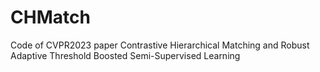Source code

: # CHMatch
Code of CVPR2023 paper Contrastive Hierarchical Matching and Robust Adaptive Threshold Boosted Semi-Supervised Learning
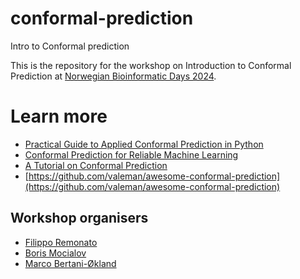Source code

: # conformal-prediction
Intro to Conformal prediction

This is the repository for the workshop on Introduction to Conformal Prediction at [Norwegian Bioinformatic Days 2024](https://norbioinfo.no/workshops-2/).

# Learn more
- [Practical Guide to Applied Conformal Prediction in Python](https://learning.oreilly.com/library/view/practical-guide-to/9781805122760/)
- [Conformal Prediction for Reliable Machine Learning](https://learning.oreilly.com/library/view/conformal-prediction-for/9780123985378/)
- [A Tutorial on Conformal Prediction](https://www.youtube.com/watch?v=nql000Lu_iE)
- [https://github.com/valeman/awesome-conformal-prediction](https://github.com/valeman/awesome-conformal-prediction)

## Workshop organisers

- [Filippo Remonato](https://www.linkedin.com/in/filippo-remonato-096268167/)
- [Boris Mocialov](https://www.linkedin.com/in/mocialov/)
- [Marco Bertani-Økland](https://www.linkedin.com/in/marcobertaniokland/)
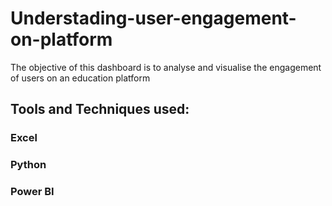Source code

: # Understading-user-engagement-on-platform

The objective of this dashboard is to analyse and visualise the engagement of users on an education platform

## Tools and Techniques used:
### Excel
### Python
### Power BI

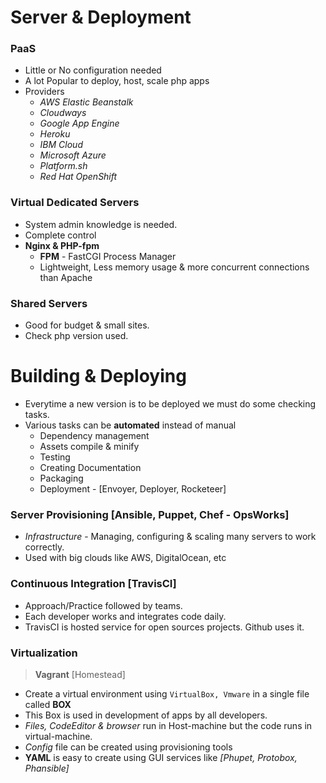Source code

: # Server & Deployment

### PaaS

- Little or No configuration needed
- A lot Popular to deploy, host, scale php apps
- Providers
    - *AWS Elastic Beanstalk*
    - *Cloudways*
    - *Google App Engine*
    - *Heroku*
    - *IBM Cloud*
    - *Microsoft Azure*
    - *Platform.sh*
    - *Red Hat OpenShift*

### Virtual Dedicated Servers

- System admin knowledge is needed.
- Complete control
- **Nginx & PHP-fpm**
    - **FPM** - FastCGI Process Manager
    - Lightweight, Less memory usage & more concurrent connections than Apache

### Shared Servers

- Good for budget & small sites.
- Check php version used.

# Building & Deploying

- Everytime a new version is to be deployed we must do some checking tasks.
- Various tasks can be **automated** instead of manual
    - Dependency management
    - Assets compile & minify
    - Testing
    - Creating Documentation
    - Packaging
    - Deployment - [Envoyer, Deployer, Rocketeer]

### Server Provisioning [Ansible, Puppet, Chef - OpsWorks]

- *Infrastructure* - Managing, configuring & scaling many servers to work correctly.
- Used with big clouds like AWS, DigitalOcean, etc

### Continuous Integration [TravisCI]

- Approach/Practice followed by teams.
- Each developer works and integrates code daily.
- TravisCI is hosted service for open sources projects. Github uses it.

### Virtualization

> **Vagrant** [Homestead]

- Create a virtual environment using `VirtualBox, Vmware` in a single file called **BOX**
- This Box is used in development of apps by all developers.
- *Files, CodeEditor & browser* run in Host-machine but the code runs in virtual-machine.
- *Config* file can be created using provisioning tools
-  **YAML** is easy to create using GUI services like *[Phupet, Protobox, Phansible]*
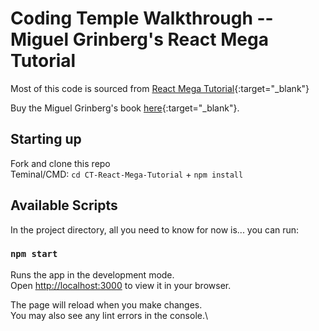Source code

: # Coding Temple Walkthrough -- Miguel Grinberg's React Mega Tutorial

Most of this code is sourced from [React Mega Tutorial](https://blog.miguelgrinberg.com/post/introducing-the-react-mega-tutorial){:target="_blank"}

Buy the Miguel Grinberg's book [here](https://www.amazon.com/React-Mega-Tutorial-development-step-step/dp/B09Y96B9Q1){:target="_blank"}.
## Starting up
Fork and clone this repo\
Teminal/CMD: `cd CT-React-Mega-Tutorial` + `npm install`

## Available Scripts

In the project directory, all you need to know for now is... you can run:

### `npm start`

Runs the app in the development mode.\
Open [http://localhost:3000](http://localhost:3000) to view it in your browser.

The page will reload when you make changes.\
You may also see any lint errors in the console.\

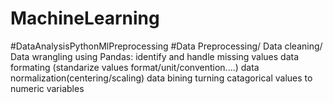 # MachineLearning
#DataAnalysisPythonMlPreprocessing
#Data Preprocessing/ Data cleaning/ Data wrangling
using Pandas:
identify and handle missing values
data formating (standarize values format/unit/convention....)
data normalization(centering/scaling)
data bining
turning catagorical values to numeric variables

──────────

> _The task_:
Where a line of the records holds the word "more", copy that line.

> _Output for this exercise_:
# Learn more
    - Lightweight, Less memory usage & more concurrent connections than Apache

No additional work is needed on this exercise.